Estéticas vigorosas têm também dois mestres do cinema sujo: Neville d'Almeida e Ozualdo Candeias. O primeiro teve duas realizações na década: Matou a Família e Foi ao Cinema, re-make do filme homônimo de Júlio Bressane e sua pior obra, e Navalha na Carne. Quanto a Navalha na Carne, atribuiu-se de primeira o filme ao comercialismo explícito, à estética de "mau-gosto" das pornochanchadas. Não sabemos por quê, preferiu-se não avaliar o filme em função de sua carreira, e de uma mesma proposta que permeia todos os seus filmes: realizar uma estética da bandalha, uma ontologia do caos, do pus e da porra, sem o mnor verniz intelectual. Claro, sob esse aspecto o cinema de Neville d'Almeida é o filho feio do cinema brasileiro: na década em que se buscou o inofensivo bonitinho, o ofensivo horrível repugna. E esse é o grande valor de Navalha na Carne e dos filmes de d'Almeida. Quanto ao cinema de Ozualdo Candeias, nada poderia ser mais triste. Um dos realizadores mais importantes do cinema brasileiro é hoje um ilustre desconhecido, há gerações inteiras que não viram um único filme seu, e sua única realização na década, O Vigilante, nem chegou a ser exibido comercialmente. Seu cinema, entretanto, continua afiado, divino e maravilhoso como poucos no mundo.

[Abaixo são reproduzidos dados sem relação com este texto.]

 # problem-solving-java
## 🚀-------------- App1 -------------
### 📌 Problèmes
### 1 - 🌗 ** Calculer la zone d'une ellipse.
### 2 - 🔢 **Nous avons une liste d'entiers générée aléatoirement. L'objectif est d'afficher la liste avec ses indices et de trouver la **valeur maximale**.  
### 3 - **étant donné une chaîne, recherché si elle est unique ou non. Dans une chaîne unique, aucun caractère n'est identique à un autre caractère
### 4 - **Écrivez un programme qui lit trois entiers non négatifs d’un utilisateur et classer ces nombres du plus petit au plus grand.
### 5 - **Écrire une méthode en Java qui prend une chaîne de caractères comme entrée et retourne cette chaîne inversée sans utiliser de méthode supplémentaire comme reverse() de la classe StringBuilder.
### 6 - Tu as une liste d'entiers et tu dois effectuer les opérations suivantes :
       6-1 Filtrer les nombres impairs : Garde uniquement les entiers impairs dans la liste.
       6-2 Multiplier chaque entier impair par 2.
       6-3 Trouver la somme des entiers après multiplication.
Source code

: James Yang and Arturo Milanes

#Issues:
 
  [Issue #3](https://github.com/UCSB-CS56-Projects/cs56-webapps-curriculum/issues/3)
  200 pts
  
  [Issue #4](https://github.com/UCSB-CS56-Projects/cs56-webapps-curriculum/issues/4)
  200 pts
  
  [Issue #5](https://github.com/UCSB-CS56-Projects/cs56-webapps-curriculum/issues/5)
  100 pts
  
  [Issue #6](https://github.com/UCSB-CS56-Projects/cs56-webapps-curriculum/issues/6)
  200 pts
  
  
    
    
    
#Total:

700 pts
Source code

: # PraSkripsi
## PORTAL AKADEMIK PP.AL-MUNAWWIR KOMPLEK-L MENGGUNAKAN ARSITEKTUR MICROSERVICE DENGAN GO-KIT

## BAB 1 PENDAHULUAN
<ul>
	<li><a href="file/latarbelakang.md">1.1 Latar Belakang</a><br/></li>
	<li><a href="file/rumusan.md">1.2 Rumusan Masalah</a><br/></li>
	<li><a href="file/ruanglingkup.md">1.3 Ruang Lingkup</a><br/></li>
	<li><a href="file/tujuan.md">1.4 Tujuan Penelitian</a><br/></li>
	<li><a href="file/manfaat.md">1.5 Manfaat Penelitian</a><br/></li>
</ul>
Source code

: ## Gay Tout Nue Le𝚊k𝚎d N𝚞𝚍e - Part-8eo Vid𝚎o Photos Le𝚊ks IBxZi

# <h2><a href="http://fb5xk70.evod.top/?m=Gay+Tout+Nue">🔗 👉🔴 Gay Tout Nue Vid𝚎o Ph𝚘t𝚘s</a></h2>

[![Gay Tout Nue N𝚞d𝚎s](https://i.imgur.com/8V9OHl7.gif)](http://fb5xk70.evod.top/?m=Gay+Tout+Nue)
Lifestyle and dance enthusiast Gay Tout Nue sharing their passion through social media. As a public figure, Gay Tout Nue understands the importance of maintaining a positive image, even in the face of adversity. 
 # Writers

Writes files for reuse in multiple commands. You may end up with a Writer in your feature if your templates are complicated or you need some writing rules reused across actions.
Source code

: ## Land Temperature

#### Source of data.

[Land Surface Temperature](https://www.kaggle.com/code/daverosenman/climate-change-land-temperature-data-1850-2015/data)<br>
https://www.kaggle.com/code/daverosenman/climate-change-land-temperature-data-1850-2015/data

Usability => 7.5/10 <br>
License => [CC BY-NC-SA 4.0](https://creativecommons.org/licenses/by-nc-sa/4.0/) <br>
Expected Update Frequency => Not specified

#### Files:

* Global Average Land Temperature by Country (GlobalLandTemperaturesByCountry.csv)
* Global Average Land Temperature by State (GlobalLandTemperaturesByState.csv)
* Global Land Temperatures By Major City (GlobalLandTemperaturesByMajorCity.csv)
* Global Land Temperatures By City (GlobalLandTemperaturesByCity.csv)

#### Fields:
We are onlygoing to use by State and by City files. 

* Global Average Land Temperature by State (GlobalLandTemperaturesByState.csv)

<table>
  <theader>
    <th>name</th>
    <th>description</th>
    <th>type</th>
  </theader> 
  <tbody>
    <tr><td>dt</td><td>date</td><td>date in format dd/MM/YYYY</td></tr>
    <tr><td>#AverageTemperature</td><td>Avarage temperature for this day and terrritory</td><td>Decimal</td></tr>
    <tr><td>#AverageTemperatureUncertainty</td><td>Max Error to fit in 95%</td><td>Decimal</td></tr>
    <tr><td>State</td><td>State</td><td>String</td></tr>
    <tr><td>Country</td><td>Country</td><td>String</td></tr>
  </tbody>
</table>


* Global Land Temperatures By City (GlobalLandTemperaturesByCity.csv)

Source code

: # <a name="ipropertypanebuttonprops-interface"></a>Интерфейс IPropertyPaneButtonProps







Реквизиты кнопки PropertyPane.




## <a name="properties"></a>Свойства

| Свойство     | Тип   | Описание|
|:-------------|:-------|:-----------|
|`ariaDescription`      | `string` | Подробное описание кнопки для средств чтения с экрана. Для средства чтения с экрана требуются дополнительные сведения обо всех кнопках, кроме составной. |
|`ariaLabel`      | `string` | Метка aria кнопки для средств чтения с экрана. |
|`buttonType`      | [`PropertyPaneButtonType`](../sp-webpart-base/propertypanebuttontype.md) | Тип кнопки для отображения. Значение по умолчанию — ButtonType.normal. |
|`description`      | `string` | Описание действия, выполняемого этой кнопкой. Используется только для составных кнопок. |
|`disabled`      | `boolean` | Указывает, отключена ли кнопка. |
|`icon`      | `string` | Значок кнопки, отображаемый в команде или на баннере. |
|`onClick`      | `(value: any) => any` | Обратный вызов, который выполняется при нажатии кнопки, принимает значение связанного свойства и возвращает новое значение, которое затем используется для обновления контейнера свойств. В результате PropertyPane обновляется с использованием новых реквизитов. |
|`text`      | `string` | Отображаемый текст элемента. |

Carlos Reichenbach e Júlio Bressane, dois dos pilares do cinema "pós-novo", mantiveram a continuidade de sua produção. Reichenbach, cineasta precioso, veio com duas gemas, Alma Corsária e Dois Córregos, e apresenta-se, pela sistemática de produção e qualidade na realização, como o mais importante realizador brasileiro da década. Já Júlio Bressane começou os 90 com um cinema já de formato estabelecido a partir de Tabu, de pesquisa de cultura brasileira e de trucagens de cinema primitivo (O Mandarim). Com Miramar realizou o que alguns consideram como o filme mais fraco de sua carreira, um filme que, tematizando a descoberta (da criação, do cinema), pode muito bem se situar como um divisor de águas, muito porque São Jerônimo é uma obra ímpar, resplandescente de sua carreira. A refereicnalidade do cinema está de fora para dar lugar à Luz, à grande luz que é a base do cinema. Ela e Everaldo Pontes nos surpreendem com um filme instigante como feito por um renascido, talvez um verdadeiro "segundo primeiro filme".

Se começamos com uma citação triste de Sganzerla, terminemos falando alegremente de seu filme: Tudo É Brasil é talvez o melhor filme dessa década, certamente o melhor filme de Sganzerla em trinta anos e talvez seu filme mais perfeito, mais abrangente, Claro, não podemos esquecer do verdadeiro tratado que é Bandido da Luz Vermelha nem da peça rara que é sua Mulher de Todos. Mas todo o frescor, todo o som e a fúria do cinema estão muito bem apresentadas nesse Tudo É Brasil: mais que um hino a Orson Welles, um hino ao cinema, um hino ao Brasil, um hino à vida. É com filmes como esse que a década foi ótima de se viver. Muito obrigado, cinema.